かつてソニーの創業者の一人であった盛田昭夫さんは、日本の企業経営と米国の経営を比べて、米国がダメな理由を次のように明確に指摘していました。アメリカの企業経営は「四半期決算のことしか頭になく、短期的な視野でしか物事を見ていない」。
今このことを思い出すと、なんだ日本企業はこの20年くらいかけて、そのダメなアメリカ企業のまねを一生懸命してきたのかしらと思ってしまいます。
日本企業は、一度不況に陥ると過剰なほどに身構えるのが早く、特にこの数年は輸出依存が強かったので、世界的な大不況によって輸出が冷え込んだ影響が日本の経済に強く出ているということなのでしょう。
結果として、企業は「削りやすいものから削る」という方針の下、人員削減や給与の減額を実施し始めます。それはコスト削減の努力の範囲を超えて、安直なほどのやり方に走っていると思われます。
今の日本企業は四半期決算に帳尻を合わせることしか頭にありませんから、まず真っ先に削りやすいコストである「人」と「給料」に照準を合わせます。
大前研一さんや、その弟子であるらしい勝間和代さんは、言い方は異なりますが、個人レベルでもこの状況に対応できるようになっておくことが必要だと説いています。
つまり、レイオフに備えて、どこに行っても通用する人材になれということです。はっきりと「私の能力はこれです」と言えるようでなければダメだと強調します。
企業経営者が不要なものから削除するというコスト削減を考え始めると、ほとんどの場合には人員削減をまっさきに考えます。彼らから見て、必ずしも今必要ではないという人員も企業は抱えています。

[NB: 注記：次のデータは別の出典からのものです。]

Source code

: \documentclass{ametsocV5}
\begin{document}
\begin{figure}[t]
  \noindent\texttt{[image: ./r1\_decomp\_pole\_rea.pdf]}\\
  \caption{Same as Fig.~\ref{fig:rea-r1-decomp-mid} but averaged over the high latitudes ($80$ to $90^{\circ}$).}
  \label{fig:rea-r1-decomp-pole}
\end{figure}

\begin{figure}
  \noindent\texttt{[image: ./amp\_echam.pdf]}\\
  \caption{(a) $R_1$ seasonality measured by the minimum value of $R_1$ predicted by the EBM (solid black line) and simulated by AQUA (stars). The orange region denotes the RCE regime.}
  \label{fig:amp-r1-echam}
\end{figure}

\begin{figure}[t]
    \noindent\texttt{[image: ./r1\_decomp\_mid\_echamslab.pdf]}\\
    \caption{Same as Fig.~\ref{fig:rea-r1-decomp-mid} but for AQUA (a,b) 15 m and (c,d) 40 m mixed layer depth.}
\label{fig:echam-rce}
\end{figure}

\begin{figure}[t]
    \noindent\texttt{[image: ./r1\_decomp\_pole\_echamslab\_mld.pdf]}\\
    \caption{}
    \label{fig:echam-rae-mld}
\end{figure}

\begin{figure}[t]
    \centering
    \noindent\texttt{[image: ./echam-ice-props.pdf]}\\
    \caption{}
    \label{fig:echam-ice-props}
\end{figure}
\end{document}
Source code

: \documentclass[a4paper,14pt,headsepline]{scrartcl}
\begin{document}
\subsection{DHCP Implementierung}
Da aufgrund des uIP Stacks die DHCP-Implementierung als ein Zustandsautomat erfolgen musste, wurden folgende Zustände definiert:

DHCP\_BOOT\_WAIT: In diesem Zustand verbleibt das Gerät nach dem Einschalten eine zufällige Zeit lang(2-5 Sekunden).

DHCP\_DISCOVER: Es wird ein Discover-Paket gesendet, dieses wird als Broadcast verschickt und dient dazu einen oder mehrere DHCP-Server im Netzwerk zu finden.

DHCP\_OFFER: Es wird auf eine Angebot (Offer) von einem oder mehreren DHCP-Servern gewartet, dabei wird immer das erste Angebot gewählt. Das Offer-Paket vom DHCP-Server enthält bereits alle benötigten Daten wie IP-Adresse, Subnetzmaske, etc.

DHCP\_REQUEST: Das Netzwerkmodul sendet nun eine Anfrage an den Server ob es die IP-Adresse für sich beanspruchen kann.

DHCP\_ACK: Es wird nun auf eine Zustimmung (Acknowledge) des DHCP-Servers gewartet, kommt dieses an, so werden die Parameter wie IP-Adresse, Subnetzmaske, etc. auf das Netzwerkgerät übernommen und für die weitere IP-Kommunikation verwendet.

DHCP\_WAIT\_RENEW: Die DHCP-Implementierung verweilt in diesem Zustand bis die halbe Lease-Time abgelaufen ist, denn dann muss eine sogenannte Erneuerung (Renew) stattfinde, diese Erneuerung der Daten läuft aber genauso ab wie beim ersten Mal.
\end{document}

そうした人たちがレイオフの対象となります。そして、多くの場合、いざ就職活動を始めてもなかなか職が見つからないという状況に陥ります。
勝間、大前のお二人は、「日本の企業体質が変化してしまったという点も問題ですが、個人レベルでそれについて不平・不満を述べているだけでは結局自分の首を絞めてしまう」ということを強調します。
そのような状況にあっても対応できる人にならなくてはいけませんよ、しっかりと日本という国の将来像を見極めて、一人でも多くのビジネスパーソンが国内でも世界でも通用する「人材」になってくれることを願っていまよ、というオハナシが二人の基本認識のように見えます。
あれ、(勝間さんは知りませんが)大前さんはかつて日本企業をアメリカ化するのに一生懸命だったんじゃなかったかな・・・、なんていう疑問はこの際持たないほうがいいのでしょうか?